Conor Sheary (18 points in 42 games) hasn’t really seized his opportunity either. After a couple of promising campaigns in Pittsburgh, Buffalo acquired the diminutive winger (5’8”, 176 lbs) in hopes of tapping into unrealized potential. Perhaps he would spread his wings with more ice time and responsibility. Instead, he’s merely producing at the same rate — and it doesn’t move the needle.
Elsewhere, 6’6” winger Tage Thompson (10 points in 39 games) has flashed some skill this season, but the 21-year-old remains a work in progress. Tall forwards usually require time to fill out, and that’s certainly true of the 205-pounder. With a bit more weight and a greater understanding of his frame, Thompson could flourish in a few years.
That doesn’t help the Sabres right now, though.

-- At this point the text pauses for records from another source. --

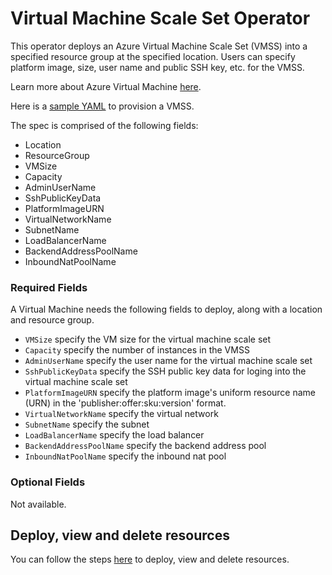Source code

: # Virtual Machine Scale Set Operator

This operator deploys an Azure Virtual Machine Scale Set (VMSS) into a specified resource group at the specified location. Users can specify platform image, size, user name and public SSH key, etc. for the VMSS.

Learn more about Azure Virtual Machine [here](https://docs.microsoft.com/en-us/rest/api/compute/virtualmachinescalesets).

Here is a [sample YAML](/config/samples/azure_v1alpha1_azurevmscaleset.yaml) to provision a VMSS.

The spec is comprised of the following fields:

* Location
* ResourceGroup
* VMSize
* Capacity
* AdminUserName
* SshPublicKeyData
* PlatformImageURN
* VirtualNetworkName
* SubnetName
* LoadBalancerName
* BackendAddressPoolName
* InboundNatPoolName

### Required Fields

A Virtual Machine needs the following fields to deploy, along with a location and resource group.

* `VMSize` specify the VM size for the virtual machine scale set
* `Capacity` specify the number of instances in the VMSS
* `AdminUserName` specify the user name for the virtual machine scale set
* `SshPublicKeyData` specify the SSH public key data for loging into the virtual machine scale set
* `PlatformImageURN` specify the platform image's uniform resource name (URN) in the 'publisher:offer:sku:version' format.
* `VirtualNetworkName` specify the virtual network
* `SubnetName` specify the subnet
* `LoadBalancerName` specify the load balancer
* `BackendAddressPoolName` specify the backend address pool
* `InboundNatPoolName` specify the inbound nat pool

### Optional Fields

Not available.

## Deploy, view and delete resources

You can follow the steps [here](/docs/topics/resourceprovision.md) to deploy, view and delete resources.
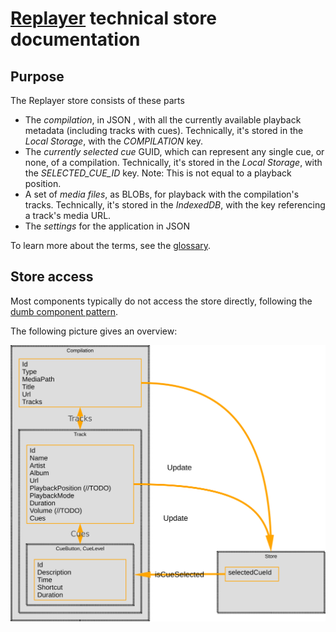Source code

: # [Replayer](https://replayer.app/) technical store documentation

## Purpose

The Replayer store consists of these parts

-   The _compilation_, in JSON , with all the currently available playback metadata (including tracks with cues). Technically, it's stored in the _Local Storage_, with the _COMPILATION_ key.
-   The _currently selected cue_ GUID, which can represent any single cue, or none, of a compilation. Technically, it's stored in the _Local Storage_, with the _SELECTED_CUE_ID_ key. Note: This is not equal to a playback position.
-   A set of _media files_, as BLOBs, for playback with the compilation's tracks. Technically, it's stored in the _IndexedDB_, with the key referencing a track's media URL.
-   The _settings_ for the application in JSON

To learn more about the terms, see the [glossary](https://replayer.app/documentation/glossary).

## Store access

Most components typically do not access the store directly, following the [dumb component pattern](https://namingconvention.org/vuejs/smart-dumb-naming.html).

The following picture gives an overview:

![Store overview](/doc/store/store.svg)
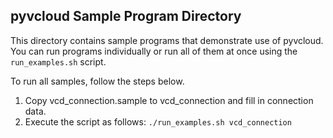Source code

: ## pyvcloud Sample Program Directory

This directory contains sample programs that demonstrate use of pyvcloud. 
You can run programs individually or run all of them at once using the 
`run_examples.sh` script.  

To run all samples, follow the steps below. 

1. Copy vcd_connection.sample to vcd_connection and fill in connection data.
2. Execute the script as follows: `./run_examples.sh vcd_connection`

Outside of the top line, their forward ranks feature youngsters who aren’t quite ready (Mittelstadt, Thompson) and veterans who don’t belong anywhere near the top six (Sobotka, Larsson, Zemgus Girgensons). None of the complementary forwards do, really, which explains the tight spread in ice time. Head coach Phil Housley isn’t entirely sure what to do or whom to count on.
Ultimately, the offense finds itself in an awkward situation because the franchise does as well. It isn’t clear how the organization should proceed: If Buffalo is looking to compete for a playoff spot, then general manager Jason Botterill may need to sacrifice high-end futures for a player who can make a difference immediately. If the team is content to watch the season slip away, then taking a patient approach is the proper course of action. However, winning experience is crucial for the development of young players, and Eichel has already voiced frustration over his club’s struggles in the past.
Once a team submits cause for optimism, managing expectations becomes difficult. Rebuilds don’t happen overnight, and any rash moves could derail the Sabres for a couple of years. By that same token, coming so close to a playoff berth only to miss out because the front office sat idly by would represent a tough pill to swallow.
By defying preseason expectations, Buffalo is now faced with an uncomfortable dilemma.